Alerte sur l’avenir du Livret A.

Matignon accepte les injonctions de Bruxelles et prépare, sans complexe, la banalisation de l’épargne populaire, la privatisation et la marchandisation du logement social !

C’est avec une grande surprise que nous avons appris hier, soit 2 jours après le 2ème tour des élections législatives, le contenu de la décision du Premier Ministre François FILLON quant à la décision de la Commission Européenne du 10 mai 2007 enjoignant le gouvernement français d’ouvrir la distribution du Livret A à l’ensemble des banques, et non plus seulement au duopole Banque Postale et Caisses d’Epargne.

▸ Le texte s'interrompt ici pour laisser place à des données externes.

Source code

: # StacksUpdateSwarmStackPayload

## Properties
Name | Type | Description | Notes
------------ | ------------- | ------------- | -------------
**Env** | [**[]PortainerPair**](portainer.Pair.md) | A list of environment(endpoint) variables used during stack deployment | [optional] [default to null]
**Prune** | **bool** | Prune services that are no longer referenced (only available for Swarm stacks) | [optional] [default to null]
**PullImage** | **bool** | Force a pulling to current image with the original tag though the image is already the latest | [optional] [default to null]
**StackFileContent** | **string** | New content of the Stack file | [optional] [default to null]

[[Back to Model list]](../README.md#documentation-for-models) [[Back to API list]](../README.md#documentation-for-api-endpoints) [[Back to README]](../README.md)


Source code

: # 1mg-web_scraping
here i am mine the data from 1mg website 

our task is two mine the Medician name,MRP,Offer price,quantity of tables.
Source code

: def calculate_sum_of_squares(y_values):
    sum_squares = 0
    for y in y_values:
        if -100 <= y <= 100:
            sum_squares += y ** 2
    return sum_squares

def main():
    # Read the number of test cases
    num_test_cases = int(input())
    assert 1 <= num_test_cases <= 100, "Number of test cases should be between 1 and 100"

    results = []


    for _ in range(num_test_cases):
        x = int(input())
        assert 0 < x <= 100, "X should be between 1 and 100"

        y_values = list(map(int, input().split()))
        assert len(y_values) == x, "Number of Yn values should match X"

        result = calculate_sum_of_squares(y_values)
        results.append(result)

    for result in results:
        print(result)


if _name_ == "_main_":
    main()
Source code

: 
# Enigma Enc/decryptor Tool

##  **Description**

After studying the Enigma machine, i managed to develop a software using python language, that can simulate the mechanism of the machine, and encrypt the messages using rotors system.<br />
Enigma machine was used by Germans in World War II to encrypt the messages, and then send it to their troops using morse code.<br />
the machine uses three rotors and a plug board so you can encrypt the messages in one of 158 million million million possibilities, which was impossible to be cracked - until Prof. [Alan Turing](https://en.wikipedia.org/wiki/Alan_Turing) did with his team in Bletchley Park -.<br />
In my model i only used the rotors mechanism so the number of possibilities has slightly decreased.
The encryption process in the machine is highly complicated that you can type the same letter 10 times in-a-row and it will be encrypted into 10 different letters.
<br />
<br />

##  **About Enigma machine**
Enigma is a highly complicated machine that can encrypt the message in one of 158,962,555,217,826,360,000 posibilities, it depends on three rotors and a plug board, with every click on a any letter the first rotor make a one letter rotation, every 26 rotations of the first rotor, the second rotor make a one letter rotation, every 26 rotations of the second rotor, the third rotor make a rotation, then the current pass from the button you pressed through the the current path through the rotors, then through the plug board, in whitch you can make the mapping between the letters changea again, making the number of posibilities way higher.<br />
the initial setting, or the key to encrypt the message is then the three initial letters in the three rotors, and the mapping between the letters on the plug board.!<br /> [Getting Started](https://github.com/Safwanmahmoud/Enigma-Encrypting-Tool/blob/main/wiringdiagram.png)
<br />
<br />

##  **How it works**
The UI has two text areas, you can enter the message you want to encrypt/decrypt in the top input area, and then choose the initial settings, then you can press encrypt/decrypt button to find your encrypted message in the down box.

En effet, si le communiqué de Matignon, publié le 19 juin, indique qu’un « recours contre certains éléments discutables de la décision de la Commission va être adressé au juge communautaire dans les prochaines semaines », il n’hésite pas à affirmer aussi que « le gouvernement va étudier sans délai la réforme de la distribution du Livret A ».

Pour ce faire, le gouvernement met en place une mission confiée à Michel CAMDESSUS (dont les convictions libérales sont connues) dont les 2 objectifs, non seulement, entérinent de fait les demandes de Bruxelles, mais en plus, vont au-delà en mettant en cause l’ensemble du mécanisme actuel de financement du logement social.

S’il y est, en effet, question de « réformer la distribution du Livret A pour se mettre en conformité avec les règles communautaires » (ce qui signifie en clair, accepter l’injonction communautaire de banaliser la distribution du livret) et il est aussi indiqué que la mission confiée à Michel CAMDESSUS aura aussi pour objectif de « moderniser et améliorer les circuits de financement du logement social » (ce qui signifie, en clair, de remettre en cause le rôle de la Caisse des dépôts joué depuis plus de 100 ans dans le financement du logement social).

Cette décision, qui risque d’aboutir ni plus ni moins la liquidation de l’épargne populaire et à la privatisation du financement du logement social, est scandaleuse et inacceptable.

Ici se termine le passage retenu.